The full set of lines below has to be written out again exactly.
(Record extracts begins)
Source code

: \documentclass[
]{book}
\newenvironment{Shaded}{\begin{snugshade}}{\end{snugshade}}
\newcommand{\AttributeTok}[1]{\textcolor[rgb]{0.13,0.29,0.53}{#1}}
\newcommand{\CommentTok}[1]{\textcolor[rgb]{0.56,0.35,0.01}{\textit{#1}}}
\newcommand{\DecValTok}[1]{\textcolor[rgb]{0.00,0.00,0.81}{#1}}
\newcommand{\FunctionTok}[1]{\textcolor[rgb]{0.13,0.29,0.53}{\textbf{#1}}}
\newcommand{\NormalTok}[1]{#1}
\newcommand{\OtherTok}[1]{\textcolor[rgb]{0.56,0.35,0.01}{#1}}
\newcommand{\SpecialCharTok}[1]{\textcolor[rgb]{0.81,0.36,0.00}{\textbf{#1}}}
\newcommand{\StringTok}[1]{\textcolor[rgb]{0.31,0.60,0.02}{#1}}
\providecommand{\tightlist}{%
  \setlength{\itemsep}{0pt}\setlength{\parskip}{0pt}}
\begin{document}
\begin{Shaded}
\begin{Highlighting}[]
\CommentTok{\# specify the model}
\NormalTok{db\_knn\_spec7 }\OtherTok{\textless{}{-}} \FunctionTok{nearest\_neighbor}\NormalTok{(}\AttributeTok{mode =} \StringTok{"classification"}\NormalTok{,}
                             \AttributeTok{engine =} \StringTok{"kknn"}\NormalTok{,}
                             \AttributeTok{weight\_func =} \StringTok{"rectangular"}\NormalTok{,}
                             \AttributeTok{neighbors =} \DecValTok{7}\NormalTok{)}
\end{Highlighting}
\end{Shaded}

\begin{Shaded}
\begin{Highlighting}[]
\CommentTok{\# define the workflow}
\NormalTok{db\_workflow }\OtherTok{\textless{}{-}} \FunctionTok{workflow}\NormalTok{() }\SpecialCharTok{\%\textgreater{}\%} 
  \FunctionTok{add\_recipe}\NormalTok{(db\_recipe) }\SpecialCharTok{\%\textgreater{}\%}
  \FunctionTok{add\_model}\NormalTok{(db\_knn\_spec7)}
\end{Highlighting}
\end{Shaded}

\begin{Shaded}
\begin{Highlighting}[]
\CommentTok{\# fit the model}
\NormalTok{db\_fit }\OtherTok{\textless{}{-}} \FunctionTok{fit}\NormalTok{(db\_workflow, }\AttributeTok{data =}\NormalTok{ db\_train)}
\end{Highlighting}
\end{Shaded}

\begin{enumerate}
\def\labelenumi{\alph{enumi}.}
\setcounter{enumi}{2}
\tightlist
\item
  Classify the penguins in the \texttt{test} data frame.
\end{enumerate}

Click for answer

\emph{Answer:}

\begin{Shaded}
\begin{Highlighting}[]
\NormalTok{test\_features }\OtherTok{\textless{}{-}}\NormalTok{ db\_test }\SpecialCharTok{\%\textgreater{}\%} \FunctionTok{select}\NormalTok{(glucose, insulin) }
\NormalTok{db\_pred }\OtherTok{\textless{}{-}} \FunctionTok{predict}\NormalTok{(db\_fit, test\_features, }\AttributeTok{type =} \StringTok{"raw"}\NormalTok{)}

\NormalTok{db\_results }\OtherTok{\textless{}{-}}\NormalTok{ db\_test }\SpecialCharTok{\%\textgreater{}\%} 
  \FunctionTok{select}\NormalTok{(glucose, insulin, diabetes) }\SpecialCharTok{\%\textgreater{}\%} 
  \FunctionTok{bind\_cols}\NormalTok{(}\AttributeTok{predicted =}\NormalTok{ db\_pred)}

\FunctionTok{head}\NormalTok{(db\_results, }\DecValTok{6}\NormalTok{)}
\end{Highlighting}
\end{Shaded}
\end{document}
(Record extracts ends)
The completed task —
Source code

: \documentclass[
]{book}
\newenvironment{Shaded}{\begin{snugshade}}{\end{snugshade}}
\newcommand{\AttributeTok}[1]{\textcolor[rgb]{0.13,0.29,0.53}{#1}}
\newcommand{\CommentTok}[1]{\textcolor[rgb]{0.56,0.35,0.01}{\textit{#1}}}
\newcommand{\DecValTok}[1]{\textcolor[rgb]{0.00,0.00,0.81}{#1}}
\newcommand{\FunctionTok}[1]{\textcolor[rgb]{0.13,0.29,0.53}{\textbf{#1}}}
\newcommand{\NormalTok}[1]{#1}
\newcommand{\OtherTok}[1]{\textcolor[rgb]{0.56,0.35,0.01}{#1}}
\newcommand{\SpecialCharTok}[1]{\textcolor[rgb]{0.81,0.36,0.00}{\textbf{#1}}}
\newcommand{\StringTok}[1]{\textcolor[rgb]{0.31,0.60,0.02}{#1}}
\providecommand{\tightlist}{%
  \setlength{\itemsep}{0pt}\setlength{\parskip}{0pt}}
\begin{document}
\begin{Shaded}
\begin{Highlighting}[]
\CommentTok{\# specify the model}
\NormalTok{db\_knn\_spec7 }\OtherTok{\textless{}{-}} \FunctionTok{nearest\_neighbor}\NormalTok{(}\AttributeTok{mode =} \StringTok{"classification"}\NormalTok{,}
                             \AttributeTok{engine =} \StringTok{"kknn"}\NormalTok{,}
                             \AttributeTok{weight\_func =} \StringTok{"rectangular"}\NormalTok{,}
                             \AttributeTok{neighbors =} \DecValTok{7}\NormalTok{)}
\end{Highlighting}
\end{Shaded}

\begin{Shaded}
\begin{Highlighting}[]
\CommentTok{\# define the workflow}
\NormalTok{db\_workflow }\OtherTok{\textless{}{-}} \FunctionTok{workflow}\NormalTok{() }\SpecialCharTok{\%\textgreater{}\%} 
  \FunctionTok{add\_recipe}\NormalTok{(db\_recipe) }\SpecialCharTok{\%\textgreater{}\%}
  \FunctionTok{add\_model}\NormalTok{(db\_knn\_spec7)}
\end{Highlighting}
\end{Shaded}

\begin{Shaded}
\begin{Highlighting}[]
\CommentTok{\# fit the model}
\NormalTok{db\_fit }\OtherTok{\textless{}{-}} \FunctionTok{fit}\NormalTok{(db\_workflow, }\AttributeTok{data =}\NormalTok{ db\_train)}
\end{Highlighting}
\end{Shaded}

\begin{enumerate}
\def\labelenumi{\alph{enumi}.}
\setcounter{enumi}{2}
\tightlist
\item
  Classify the penguins in the \texttt{test} data frame.
\end{enumerate}

Click for answer

\emph{Answer:}

\begin{Shaded}
\begin{Highlighting}[]
\NormalTok{test\_features }\OtherTok{\textless{}{-}}\NormalTok{ db\_test }\SpecialCharTok{\%\textgreater{}\%} \FunctionTok{select}\NormalTok{(glucose, insulin) }
\NormalTok{db\_pred }\OtherTok{\textless{}{-}} \FunctionTok{predict}\NormalTok{(db\_fit, test\_features, }\AttributeTok{type =} \StringTok{"raw"}\NormalTok{)}

\NormalTok{db\_results }\OtherTok{\textless{}{-}}\NormalTok{ db\_test }\SpecialCharTok{\%\textgreater{}\%} 
  \FunctionTok{select}\NormalTok{(glucose, insulin, diabetes) }\SpecialCharTok{\%\textgreater{}\%} 
  \FunctionTok{bind\_cols}\NormalTok{(}\AttributeTok{predicted =}\NormalTok{ db\_pred)}

\FunctionTok{head}\NormalTok{(db\_results, }\DecValTok{6}\NormalTok{)}
\end{Highlighting}
\end{Shaded}
\end{document}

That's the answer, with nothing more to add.